- Aim of the task
Where an entry below contains an image, skip the image and reproduce the rest exactly.
+++++
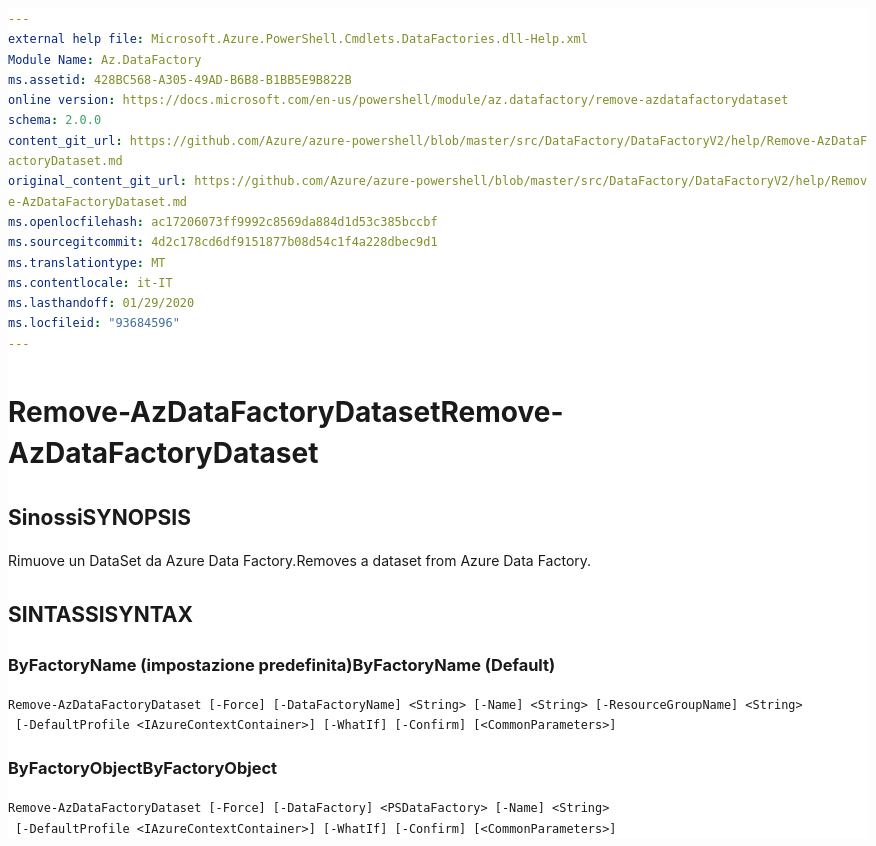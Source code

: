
 ```yaml
---
external help file: Microsoft.Azure.PowerShell.Cmdlets.DataFactories.dll-Help.xml
Module Name: Az.DataFactory
ms.assetid: 428BC568-A305-49AD-B6B8-B1BB5E9B822B
online version: https://docs.microsoft.com/en-us/powershell/module/az.datafactory/remove-azdatafactorydataset
schema: 2.0.0
content_git_url: https://github.com/Azure/azure-powershell/blob/master/src/DataFactory/DataFactoryV2/help/Remove-AzDataFactoryDataset.md
original_content_git_url: https://github.com/Azure/azure-powershell/blob/master/src/DataFactory/DataFactoryV2/help/Remove-AzDataFactoryDataset.md
ms.openlocfilehash: ac17206073ff9992c8569da884d1d53c385bccbf
ms.sourcegitcommit: 4d2c178cd6df9151877b08d54c1f4a228dbec9d1
ms.translationtype: MT
ms.contentlocale: it-IT
ms.lasthandoff: 01/29/2020
ms.locfileid: "93684596"
---
```

# <span data-ttu-id="4c1ee-101">Remove-AzDataFactoryDataset</span><span class="sxs-lookup"><span data-stu-id="4c1ee-101">Remove-AzDataFactoryDataset</span></span>

## <span data-ttu-id="4c1ee-102">Sinossi</span><span class="sxs-lookup"><span data-stu-id="4c1ee-102">SYNOPSIS</span></span>
<span data-ttu-id="4c1ee-103">Rimuove un DataSet da Azure Data Factory.</span><span class="sxs-lookup"><span data-stu-id="4c1ee-103">Removes a dataset from Azure Data Factory.</span></span>

## <span data-ttu-id="4c1ee-104">SINTASSI</span><span class="sxs-lookup"><span data-stu-id="4c1ee-104">SYNTAX</span></span>

### <span data-ttu-id="4c1ee-105">ByFactoryName (impostazione predefinita)</span><span class="sxs-lookup"><span data-stu-id="4c1ee-105">ByFactoryName (Default)</span></span>
```
Remove-AzDataFactoryDataset [-Force] [-DataFactoryName] <String> [-Name] <String> [-ResourceGroupName] <String>
 [-DefaultProfile <IAzureContextContainer>] [-WhatIf] [-Confirm] [<CommonParameters>]
```

### <span data-ttu-id="4c1ee-106">ByFactoryObject</span><span class="sxs-lookup"><span data-stu-id="4c1ee-106">ByFactoryObject</span></span>
```
Remove-AzDataFactoryDataset [-Force] [-DataFactory] <PSDataFactory> [-Name] <String>
 [-DefaultProfile <IAzureContextContainer>] [-WhatIf] [-Confirm] [<CommonParameters>]
```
+++++
- Result of this exercise
Source code

:
 ```yaml
---
external help file: Microsoft.Azure.PowerShell.Cmdlets.DataFactories.dll-Help.xml
Module Name: Az.DataFactory
ms.assetid: 428BC568-A305-49AD-B6B8-B1BB5E9B822B
online version: https://docs.microsoft.com/en-us/powershell/module/az.datafactory/remove-azdatafactorydataset
schema: 2.0.0
content_git_url: https://github.com/Azure/azure-powershell/blob/master/src/DataFactory/DataFactoryV2/help/Remove-AzDataFactoryDataset.md
original_content_git_url: https://github.com/Azure/azure-powershell/blob/master/src/DataFactory/DataFactoryV2/help/Remove-AzDataFactoryDataset.md
ms.openlocfilehash: ac17206073ff9992c8569da884d1d53c385bccbf
ms.sourcegitcommit: 4d2c178cd6df9151877b08d54c1f4a228dbec9d1
ms.translationtype: MT
ms.contentlocale: it-IT
ms.lasthandoff: 01/29/2020
ms.locfileid: "93684596"
---
```

# <span data-ttu-id="4c1ee-101">Remove-AzDataFactoryDataset</span><span class="sxs-lookup"><span data-stu-id="4c1ee-101">Remove-AzDataFactoryDataset</span></span>

## <span data-ttu-id="4c1ee-102">Sinossi</span><span class="sxs-lookup"><span data-stu-id="4c1ee-102">SYNOPSIS</span></span>
<span data-ttu-id="4c1ee-103">Rimuove un DataSet da Azure Data Factory.</span><span class="sxs-lookup"><span data-stu-id="4c1ee-103">Removes a dataset from Azure Data Factory.</span></span>

## <span data-ttu-id="4c1ee-104">SINTASSI</span><span class="sxs-lookup"><span data-stu-id="4c1ee-104">SYNTAX</span></span>

### <span data-ttu-id="4c1ee-105">ByFactoryName (impostazione predefinita)</span><span class="sxs-lookup"><span data-stu-id="4c1ee-105">ByFactoryName (Default)</span></span>
```
Remove-AzDataFactoryDataset [-Force] [-DataFactoryName] <String> [-Name] <String> [-ResourceGroupName] <String>
 [-DefaultProfile <IAzureContextContainer>] [-WhatIf] [-Confirm] [<CommonParameters>]
```

### <span data-ttu-id="4c1ee-106">ByFactoryObject</span><span class="sxs-lookup"><span data-stu-id="4c1ee-106">ByFactoryObject</span></span>
```
Remove-AzDataFactoryDataset [-Force] [-DataFactory] <PSDataFactory> [-Name] <String>
 [-DefaultProfile <IAzureContextContainer>] [-WhatIf] [-Confirm] [<CommonParameters>]
```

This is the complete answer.